* [WHAT THE TASK REQUIRES] Give every line below again, exactly as it appears.

* [THE INPUT]
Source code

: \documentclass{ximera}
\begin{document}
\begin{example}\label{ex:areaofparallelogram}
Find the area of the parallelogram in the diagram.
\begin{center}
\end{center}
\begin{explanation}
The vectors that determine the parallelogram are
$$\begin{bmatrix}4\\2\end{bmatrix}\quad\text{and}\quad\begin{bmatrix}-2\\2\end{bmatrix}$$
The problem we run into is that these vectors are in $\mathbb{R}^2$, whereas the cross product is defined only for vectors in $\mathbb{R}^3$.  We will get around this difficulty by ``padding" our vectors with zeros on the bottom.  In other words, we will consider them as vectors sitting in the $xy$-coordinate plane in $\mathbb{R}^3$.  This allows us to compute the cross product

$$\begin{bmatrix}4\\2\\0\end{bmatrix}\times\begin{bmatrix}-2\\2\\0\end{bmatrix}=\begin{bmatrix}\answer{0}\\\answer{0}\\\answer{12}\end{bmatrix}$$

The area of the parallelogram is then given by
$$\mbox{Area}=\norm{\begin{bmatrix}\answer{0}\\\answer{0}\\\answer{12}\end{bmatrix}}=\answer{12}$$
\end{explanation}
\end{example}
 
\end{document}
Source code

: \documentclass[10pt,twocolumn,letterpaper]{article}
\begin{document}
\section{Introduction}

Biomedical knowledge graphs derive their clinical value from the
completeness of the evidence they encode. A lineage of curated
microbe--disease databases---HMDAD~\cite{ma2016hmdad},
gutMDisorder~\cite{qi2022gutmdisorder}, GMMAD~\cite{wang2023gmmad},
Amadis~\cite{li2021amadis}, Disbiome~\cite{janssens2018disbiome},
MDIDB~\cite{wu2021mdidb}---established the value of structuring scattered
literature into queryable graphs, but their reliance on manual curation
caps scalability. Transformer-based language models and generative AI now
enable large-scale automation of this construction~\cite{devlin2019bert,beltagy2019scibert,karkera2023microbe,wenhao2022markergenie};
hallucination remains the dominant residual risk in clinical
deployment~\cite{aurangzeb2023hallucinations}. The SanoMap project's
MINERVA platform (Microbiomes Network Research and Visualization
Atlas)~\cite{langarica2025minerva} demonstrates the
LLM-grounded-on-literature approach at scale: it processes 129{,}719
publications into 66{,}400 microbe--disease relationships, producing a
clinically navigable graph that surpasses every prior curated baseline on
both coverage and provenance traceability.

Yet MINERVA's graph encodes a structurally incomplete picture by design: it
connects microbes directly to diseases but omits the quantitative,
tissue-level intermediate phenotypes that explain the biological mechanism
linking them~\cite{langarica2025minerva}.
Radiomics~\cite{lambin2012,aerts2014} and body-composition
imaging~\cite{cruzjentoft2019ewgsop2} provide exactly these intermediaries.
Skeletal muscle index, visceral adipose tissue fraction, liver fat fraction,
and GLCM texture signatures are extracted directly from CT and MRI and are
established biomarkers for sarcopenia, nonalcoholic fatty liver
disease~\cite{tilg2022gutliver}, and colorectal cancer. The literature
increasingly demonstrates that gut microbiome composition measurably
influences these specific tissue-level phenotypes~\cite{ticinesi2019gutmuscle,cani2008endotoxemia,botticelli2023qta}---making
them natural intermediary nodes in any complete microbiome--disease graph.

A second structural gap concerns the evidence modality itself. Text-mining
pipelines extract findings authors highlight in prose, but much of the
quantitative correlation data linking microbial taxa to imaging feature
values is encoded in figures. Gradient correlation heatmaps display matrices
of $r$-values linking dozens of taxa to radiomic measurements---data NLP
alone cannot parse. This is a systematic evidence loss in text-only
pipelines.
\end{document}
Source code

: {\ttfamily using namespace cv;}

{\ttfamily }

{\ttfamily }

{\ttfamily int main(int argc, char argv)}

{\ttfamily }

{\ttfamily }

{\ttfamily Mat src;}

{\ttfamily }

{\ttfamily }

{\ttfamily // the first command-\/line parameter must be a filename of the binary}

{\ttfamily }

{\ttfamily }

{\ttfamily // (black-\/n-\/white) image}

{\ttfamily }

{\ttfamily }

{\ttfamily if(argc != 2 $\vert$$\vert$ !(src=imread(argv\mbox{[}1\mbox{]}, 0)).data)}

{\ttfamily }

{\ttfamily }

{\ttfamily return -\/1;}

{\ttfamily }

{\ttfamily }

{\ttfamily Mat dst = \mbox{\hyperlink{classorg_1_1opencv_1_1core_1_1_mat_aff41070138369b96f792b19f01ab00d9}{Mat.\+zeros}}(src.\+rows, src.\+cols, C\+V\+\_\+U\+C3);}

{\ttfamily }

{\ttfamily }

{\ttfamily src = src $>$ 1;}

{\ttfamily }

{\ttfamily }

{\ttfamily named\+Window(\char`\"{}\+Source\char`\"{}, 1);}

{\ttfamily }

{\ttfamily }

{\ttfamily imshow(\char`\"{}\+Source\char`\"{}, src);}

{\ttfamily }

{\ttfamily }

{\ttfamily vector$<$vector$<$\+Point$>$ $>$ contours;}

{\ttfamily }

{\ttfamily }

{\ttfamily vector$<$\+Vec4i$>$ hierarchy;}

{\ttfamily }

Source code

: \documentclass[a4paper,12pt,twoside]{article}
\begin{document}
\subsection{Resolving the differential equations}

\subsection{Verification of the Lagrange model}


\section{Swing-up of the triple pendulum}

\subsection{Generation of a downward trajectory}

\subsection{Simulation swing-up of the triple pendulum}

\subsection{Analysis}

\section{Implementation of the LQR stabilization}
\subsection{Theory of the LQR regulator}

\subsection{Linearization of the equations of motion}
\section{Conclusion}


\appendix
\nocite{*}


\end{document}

* [TASK ANSWER]
Source code

: \documentclass{ximera}
\begin{document}
\begin{example}\label{ex:areaofparallelogram}
Find the area of the parallelogram in the diagram.
\begin{center}
\end{center}
\begin{explanation}
The vectors that determine the parallelogram are
$$\begin{bmatrix}4\\2\end{bmatrix}\quad\text{and}\quad\begin{bmatrix}-2\\2\end{bmatrix}$$
The problem we run into is that these vectors are in $\mathbb{R}^2$, whereas the cross product is defined only for vectors in $\mathbb{R}^3$.  We will get around this difficulty by ``padding" our vectors with zeros on the bottom.  In other words, we will consider them as vectors sitting in the $xy$-coordinate plane in $\mathbb{R}^3$.  This allows us to compute the cross product

$$\begin{bmatrix}4\\2\\0\end{bmatrix}\times\begin{bmatrix}-2\\2\\0\end{bmatrix}=\begin{bmatrix}\answer{0}\\\answer{0}\\\answer{12}\end{bmatrix}$$

The area of the parallelogram is then given by
$$\mbox{Area}=\norm{\begin{bmatrix}\answer{0}\\\answer{0}\\\answer{12}\end{bmatrix}}=\answer{12}$$
\end{explanation}
\end{example}
 
\end{document}
Source code

: \documentclass[10pt,twocolumn,letterpaper]{article}
\begin{document}
\section{Introduction}

Biomedical knowledge graphs derive their clinical value from the
completeness of the evidence they encode. A lineage of curated
microbe--disease databases---HMDAD~\cite{ma2016hmdad},
gutMDisorder~\cite{qi2022gutmdisorder}, GMMAD~\cite{wang2023gmmad},
Amadis~\cite{li2021amadis}, Disbiome~\cite{janssens2018disbiome},
MDIDB~\cite{wu2021mdidb}---established the value of structuring scattered
literature into queryable graphs, but their reliance on manual curation
caps scalability. Transformer-based language models and generative AI now
enable large-scale automation of this construction~\cite{devlin2019bert,beltagy2019scibert,karkera2023microbe,wenhao2022markergenie};
hallucination remains the dominant residual risk in clinical
deployment~\cite{aurangzeb2023hallucinations}. The SanoMap project's
MINERVA platform (Microbiomes Network Research and Visualization
Atlas)~\cite{langarica2025minerva} demonstrates the
LLM-grounded-on-literature approach at scale: it processes 129{,}719
publications into 66{,}400 microbe--disease relationships, producing a
clinically navigable graph that surpasses every prior curated baseline on
both coverage and provenance traceability.

Yet MINERVA's graph encodes a structurally incomplete picture by design: it
connects microbes directly to diseases but omits the quantitative,
tissue-level intermediate phenotypes that explain the biological mechanism
linking them~\cite{langarica2025minerva}.
Radiomics~\cite{lambin2012,aerts2014} and body-composition
imaging~\cite{cruzjentoft2019ewgsop2} provide exactly these intermediaries.
Skeletal muscle index, visceral adipose tissue fraction, liver fat fraction,
and GLCM texture signatures are extracted directly from CT and MRI and are
established biomarkers for sarcopenia, nonalcoholic fatty liver
disease~\cite{tilg2022gutliver}, and colorectal cancer. The literature
increasingly demonstrates that gut microbiome composition measurably
influences these specific tissue-level phenotypes~\cite{ticinesi2019gutmuscle,cani2008endotoxemia,botticelli2023qta}---making
them natural intermediary nodes in any complete microbiome--disease graph.

A second structural gap concerns the evidence modality itself. Text-mining
pipelines extract findings authors highlight in prose, but much of the
quantitative correlation data linking microbial taxa to imaging feature
values is encoded in figures. Gradient correlation heatmaps display matrices
of $r$-values linking dozens of taxa to radiomic measurements---data NLP
alone cannot parse. This is a systematic evidence loss in text-only
pipelines.
\end{document}
Source code

: {\ttfamily using namespace cv;}

{\ttfamily }

{\ttfamily }

{\ttfamily int main(int argc, char argv)}

{\ttfamily }

{\ttfamily }

{\ttfamily Mat src;}

{\ttfamily }

{\ttfamily }

{\ttfamily // the first command-\/line parameter must be a filename of the binary}

{\ttfamily }

{\ttfamily }

{\ttfamily // (black-\/n-\/white) image}

{\ttfamily }

{\ttfamily }

{\ttfamily if(argc != 2 $\vert$$\vert$ !(src=imread(argv\mbox{[}1\mbox{]}, 0)).data)}

{\ttfamily }

{\ttfamily }

{\ttfamily return -\/1;}

{\ttfamily }

{\ttfamily }

{\ttfamily Mat dst = \mbox{\hyperlink{classorg_1_1opencv_1_1core_1_1_mat_aff41070138369b96f792b19f01ab00d9}{Mat.\+zeros}}(src.\+rows, src.\+cols, C\+V\+\_\+U\+C3);}

{\ttfamily }

{\ttfamily }

{\ttfamily src = src $>$ 1;}

{\ttfamily }

{\ttfamily }

{\ttfamily named\+Window(\char`\"{}\+Source\char`\"{}, 1);}

{\ttfamily }

{\ttfamily }

{\ttfamily imshow(\char`\"{}\+Source\char`\"{}, src);}

{\ttfamily }

{\ttfamily }

{\ttfamily vector$<$vector$<$\+Point$>$ $>$ contours;}

{\ttfamily }

{\ttfamily }

{\ttfamily vector$<$\+Vec4i$>$ hierarchy;}

{\ttfamily }

Source code

: \documentclass[a4paper,12pt,twoside]{article}
\begin{document}
\subsection{Resolving the differential equations}

\subsection{Verification of the Lagrange model}


\section{Swing-up of the triple pendulum}

\subsection{Generation of a downward trajectory}

\subsection{Simulation swing-up of the triple pendulum}

\subsection{Analysis}

\section{Implementation of the LQR stabilization}
\subsection{Theory of the LQR regulator}

\subsection{Linearization of the equations of motion}
\section{Conclusion}


\appendix
\nocite{*}


\end{document}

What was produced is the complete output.